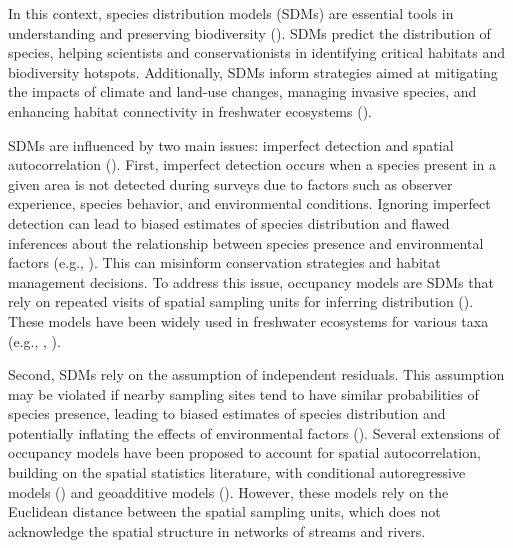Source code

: \documentclass[
  11pt,
  a4paper,
]{article}
\begin{document}
In this context, species distribution models (SDMs) are essential tools in understanding and preserving biodiversity (). SDMs predict the distribution of species, helping scientists and conservationists in identifying critical habitats and biodiversity hotspots. Additionally, SDMs inform strategies aimed at mitigating the impacts of climate and land-use changes, managing invasive species, and enhancing habitat connectivity in freshwater ecosystems ().

SDMs are influenced by two main issues: imperfect detection and spatial autocorrelation (). First, imperfect detection occurs when a species present in a given area is not detected during surveys due to factors such as observer experience, species behavior, and environmental conditions. Ignoring imperfect detection can lead to biased estimates of species distribution and flawed inferences about the relationship between species presence and environmental factors (e.g., ). This can misinform conservation strategies and habitat management decisions. To address this issue, occupancy models are SDMs that rely on repeated visits of spatial sampling units for inferring distribution (). These models have been widely used in freshwater ecosystems for various taxa (e.g., , ).

Second, SDMs rely on the assumption of independent residuals. This assumption may be violated if nearby sampling sites tend to have similar probabilities of species presence, leading to biased estimates of species distribution and potentially inflating the effects of environmental factors (). Several extensions of occupancy models have been proposed to account for spatial autocorrelation, building on the spatial statistics literature, with conditional autoregressive models () and geoadditive models (). However, these models rely on the Euclidean distance between the spatial sampling units, which does not acknowledge the spatial structure in networks of streams and rivers.
\end{document}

:::::

## EXERCISE DESCRIPTION:
Copy the data verbatim, skipping any image it holds.

## WRITTEN REPLY:
Source code

: \documentclass[
  11pt,
  a4paper,
]{article}
\begin{document}
In this context, species distribution models (SDMs) are essential tools in understanding and preserving biodiversity (). SDMs predict the distribution of species, helping scientists and conservationists in identifying critical habitats and biodiversity hotspots. Additionally, SDMs inform strategies aimed at mitigating the impacts of climate and land-use changes, managing invasive species, and enhancing habitat connectivity in freshwater ecosystems ().

SDMs are influenced by two main issues: imperfect detection and spatial autocorrelation (). First, imperfect detection occurs when a species present in a given area is not detected during surveys due to factors such as observer experience, species behavior, and environmental conditions. Ignoring imperfect detection can lead to biased estimates of species distribution and flawed inferences about the relationship between species presence and environmental factors (e.g., ). This can misinform conservation strategies and habitat management decisions. To address this issue, occupancy models are SDMs that rely on repeated visits of spatial sampling units for inferring distribution (). These models have been widely used in freshwater ecosystems for various taxa (e.g., , ).

Second, SDMs rely on the assumption of independent residuals. This assumption may be violated if nearby sampling sites tend to have similar probabilities of species presence, leading to biased estimates of species distribution and potentially inflating the effects of environmental factors (). Several extensions of occupancy models have been proposed to account for spatial autocorrelation, building on the spatial statistics literature, with conditional autoregressive models () and geoadditive models (). However, these models rely on the Euclidean distance between the spatial sampling units, which does not acknowledge the spatial structure in networks of streams and rivers.
\end{document}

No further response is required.